John Russell (1626 - December 10, 1692) was a Puritan minister in Hadley, Massachusetts, during King Philip's War. As such, he is part of the Angel of Hadley legend.

==Life==
John Russell was born on 1626 in Ipswich, Suffolk, England and immigrated to Cambridge, Massachusetts Bay Colony aboard The Defence in 1635 with his father and brother as part of the Great Migration. He graduated from Harvard College in 1645. In 1650 he succeeded Henry Smith as the minister at Wethersfield, Connecticut. Seven years later controversy erupted over church membership, discipline, and baptism, with the church in neighboring Hartford being inclined toward Presbyterianism as opposed to
Congregationalism. The Congregationalist minority in Hartford attempted to join Russell's church in Wethersfield; when the General Corte prevented the move pending efforts at reconciliation, the controversy spilled over into Russell's congregation.

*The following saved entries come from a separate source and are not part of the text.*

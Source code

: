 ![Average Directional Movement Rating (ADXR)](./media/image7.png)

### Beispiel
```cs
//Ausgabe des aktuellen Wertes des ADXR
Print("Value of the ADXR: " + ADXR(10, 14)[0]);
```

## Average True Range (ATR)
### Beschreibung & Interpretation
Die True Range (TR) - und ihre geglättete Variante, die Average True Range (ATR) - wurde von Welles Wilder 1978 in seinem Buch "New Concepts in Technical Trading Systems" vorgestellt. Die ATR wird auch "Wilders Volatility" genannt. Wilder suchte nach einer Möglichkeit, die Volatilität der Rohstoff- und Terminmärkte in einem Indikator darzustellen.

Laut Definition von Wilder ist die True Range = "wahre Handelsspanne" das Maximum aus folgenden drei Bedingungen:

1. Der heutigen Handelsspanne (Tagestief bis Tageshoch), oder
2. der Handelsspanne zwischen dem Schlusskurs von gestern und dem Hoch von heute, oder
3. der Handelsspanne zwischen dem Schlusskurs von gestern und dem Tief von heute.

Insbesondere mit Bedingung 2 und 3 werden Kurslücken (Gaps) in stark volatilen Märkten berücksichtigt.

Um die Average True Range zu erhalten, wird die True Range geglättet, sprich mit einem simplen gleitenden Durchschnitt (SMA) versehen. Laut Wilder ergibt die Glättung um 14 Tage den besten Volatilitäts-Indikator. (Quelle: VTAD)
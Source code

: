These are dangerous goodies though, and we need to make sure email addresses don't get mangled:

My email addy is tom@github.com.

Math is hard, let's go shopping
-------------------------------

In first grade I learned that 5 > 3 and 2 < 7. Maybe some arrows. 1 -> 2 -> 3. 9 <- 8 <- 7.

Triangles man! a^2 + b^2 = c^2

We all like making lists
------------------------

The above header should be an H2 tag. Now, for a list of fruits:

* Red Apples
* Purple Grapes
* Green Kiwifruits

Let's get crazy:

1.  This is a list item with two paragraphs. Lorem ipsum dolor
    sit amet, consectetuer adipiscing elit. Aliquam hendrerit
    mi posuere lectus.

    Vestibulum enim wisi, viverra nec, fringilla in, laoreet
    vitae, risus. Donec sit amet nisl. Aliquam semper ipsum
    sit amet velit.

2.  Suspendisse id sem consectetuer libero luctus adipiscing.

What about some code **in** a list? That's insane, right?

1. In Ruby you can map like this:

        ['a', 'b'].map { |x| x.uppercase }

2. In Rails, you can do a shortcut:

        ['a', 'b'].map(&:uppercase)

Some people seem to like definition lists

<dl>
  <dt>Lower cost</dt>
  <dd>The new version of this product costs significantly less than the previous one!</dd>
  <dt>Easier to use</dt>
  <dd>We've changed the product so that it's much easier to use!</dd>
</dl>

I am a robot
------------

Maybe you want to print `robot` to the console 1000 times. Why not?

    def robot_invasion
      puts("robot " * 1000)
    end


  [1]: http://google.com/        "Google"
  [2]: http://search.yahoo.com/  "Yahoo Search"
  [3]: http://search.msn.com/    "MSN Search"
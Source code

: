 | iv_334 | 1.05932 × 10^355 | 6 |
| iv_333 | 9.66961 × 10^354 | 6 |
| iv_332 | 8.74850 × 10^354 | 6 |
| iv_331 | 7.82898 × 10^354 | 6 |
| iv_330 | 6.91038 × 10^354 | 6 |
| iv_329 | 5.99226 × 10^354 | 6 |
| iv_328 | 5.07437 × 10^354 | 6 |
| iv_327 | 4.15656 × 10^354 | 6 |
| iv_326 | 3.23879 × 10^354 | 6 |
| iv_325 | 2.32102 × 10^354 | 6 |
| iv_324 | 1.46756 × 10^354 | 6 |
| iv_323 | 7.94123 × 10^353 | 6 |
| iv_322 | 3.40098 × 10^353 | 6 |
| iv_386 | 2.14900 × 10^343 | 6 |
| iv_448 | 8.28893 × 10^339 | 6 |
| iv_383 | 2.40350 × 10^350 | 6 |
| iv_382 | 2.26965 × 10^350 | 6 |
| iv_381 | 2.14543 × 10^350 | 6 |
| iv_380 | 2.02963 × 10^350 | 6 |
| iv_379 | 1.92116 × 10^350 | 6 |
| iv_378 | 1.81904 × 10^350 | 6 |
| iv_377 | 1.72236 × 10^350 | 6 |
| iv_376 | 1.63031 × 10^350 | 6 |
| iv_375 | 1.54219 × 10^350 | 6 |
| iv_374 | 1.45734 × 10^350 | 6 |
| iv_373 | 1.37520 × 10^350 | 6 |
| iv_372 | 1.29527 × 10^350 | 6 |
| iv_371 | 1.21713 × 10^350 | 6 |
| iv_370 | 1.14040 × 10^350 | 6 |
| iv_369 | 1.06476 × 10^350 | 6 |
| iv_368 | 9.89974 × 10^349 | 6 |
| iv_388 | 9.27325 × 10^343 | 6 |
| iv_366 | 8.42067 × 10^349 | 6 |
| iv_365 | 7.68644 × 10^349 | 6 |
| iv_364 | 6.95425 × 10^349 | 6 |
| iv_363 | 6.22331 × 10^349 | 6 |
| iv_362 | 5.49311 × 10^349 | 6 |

Finally, on April 18, 1659, the majority of Russell's congregation signed an agreement to depart from Connecticut for Massachusetts.

In 1659 Russell led the dissenting Connecticut congregation that founded the town of Hadley on the east bank at a bend of the Connecticut River. Beginning in 1664, he sheltered the regicides Edward Whalley and William Goffe in his home. He secreted the two wanted men under the roof of his home for more than a decade at great peril to himself and his family, as King Charles II had numerous men searching the colonies for Whalley and Goffe. Whalley died about 1675. Goffe was still alive during King Philip's War when, according to the Angel of Hadley legend, he allegedly came out of hiding to rally the townspeople during an attack before disappearing again. George Sheldon in his introduction to Sylvester Judd's The History of Hadley dubbed John Russell the "Guardian Angel of Hadley" because of his lengthy and perilous watch over the two regicides. Sheldon eloquently wrote of Hadley's minister:

The greatest hero of Hadley, however, was of a still nobler and finer mold. Actuated by pure motives of humanity, sympathy and duty, and the loftiest pitch of patriotism, he patiently wrought in darkness and in silence. Through the anxious days and lingering nights of more than ten years, he bravely stood within a hand's breadth of the gates of ignominious death. He never faltered for a single hour, nor ever sought to shift upon another the burden and responsibility. Month after month, summer and winter, year after year, zealously watching and guarding his trust, John Russell was virtually a prisoner within his own hamlet. Under his very rooftree he was secreting Edward Whalley and William Goffe, two of the patriot judges who condemned to the scaffold that misguided and perfidious representative of the "divine right of kings," Charles I., of England. These two men were now proscribed; a price was set upon their heads, and a swift retribution awaited any who might relieve or conceal them. Any neglect of precaution, any unforeseen mishap to the premises, any single case of misplaced confidence, and both he and his guests were surely doomed to nameless torture and death.

==Family==
Rev Russell was married to Mary Tayllcott and they had a son called John; he later married Rebecca Newberry and they had four sons; after Rebecca’s death, he married Phebe Grigson.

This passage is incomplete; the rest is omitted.